Zimbabwe: Govt On Top of the Situation, Says Mangwana

Photo: 263Chat
(File photo).

Government says there are enough stocks of basic commodities and panic-buying and illegal hiking of prices was an artificial crisis aimed at profiteering and pushing some hidden political agendas. Secretary for Information, Publicity and Broadcasting Services Mr Ndavaningi (Nick) Mangwana said Government was on top of the situation.

He urged people not to be swayed by fake social media news and stop the bulk buying madness.

Mr Mangwana said incisive messages peddled on social media by some greedy elements and political activists had resulted in unnecessary panic buying and artificial shortages.

"Let me assure the nation that there will not be any shortages. The Government is on top of the situation and the forex supplies are adequate enough to meet our needs.

"Circulation of fake news on social media that incite people to engage in bulk buying has resulted in some artificial shortages.
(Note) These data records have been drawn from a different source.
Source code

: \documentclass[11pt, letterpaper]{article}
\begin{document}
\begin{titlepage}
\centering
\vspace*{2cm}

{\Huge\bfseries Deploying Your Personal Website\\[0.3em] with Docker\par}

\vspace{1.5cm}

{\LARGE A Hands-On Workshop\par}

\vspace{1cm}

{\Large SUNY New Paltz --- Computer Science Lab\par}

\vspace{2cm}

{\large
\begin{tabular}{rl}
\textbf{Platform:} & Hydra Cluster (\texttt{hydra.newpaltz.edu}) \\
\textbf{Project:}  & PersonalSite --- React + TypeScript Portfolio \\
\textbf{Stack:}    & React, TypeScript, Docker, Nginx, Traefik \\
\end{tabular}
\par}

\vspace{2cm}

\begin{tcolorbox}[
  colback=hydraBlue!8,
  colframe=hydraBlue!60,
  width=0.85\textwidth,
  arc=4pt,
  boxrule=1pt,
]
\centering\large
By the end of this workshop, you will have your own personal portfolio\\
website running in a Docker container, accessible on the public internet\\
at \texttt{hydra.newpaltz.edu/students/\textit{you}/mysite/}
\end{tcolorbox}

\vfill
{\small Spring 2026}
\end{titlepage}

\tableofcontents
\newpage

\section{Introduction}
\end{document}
"It is based on profiteering, which is greed. There is also an element that this could be political.

"Surely, what is the connection between a mere announcement of the 2 percent mobile transfer tax and the hiking of prices from $3 to $11?

"I urge the people of Zimbabwe to stop panic buying. Remain calm and engage with the Government where necessary," he said.

Mr Mangwana assured the nation that there was enough fuel for everyone and that there was no need for taking 200-litre drums to the fuel stations.

"There is enough fuel. There is, at anytime, over 300 million litres of fuel at Msasa depot. The foreign currency that was needed to release the fuel from the Msasa depot where it was bonded, was availed.

"People are only queuing because there is fuel at the stations. People are surging, going in numbers to fuel up. People are going with their drums to fill up after fake news that there will be a shortage. Such long queues are expected," he said.

Mr Mangwana said there were enough stocks and the disappearance of the commodities from the shelves was temporary.

"Right now, when it comes to other supplies, there are good stocks. Obviously things are running off the shelves, but people cannot pack the shelves fast enough. That is where the actual problem is.

"There is no clear reason why people would close shops unless they are empty. I do not believe that those shops that you say have closed, are totally empty," he said.

Mr Mangwana said the country was facing foreign currency challenges, but the problems can be overcome by producing more.

"Just on fuel alone, our forex demand is $120 million per month. If you compute the figures well, the total foreign currency demand comes close to $1,5 billion, which is going out of the country."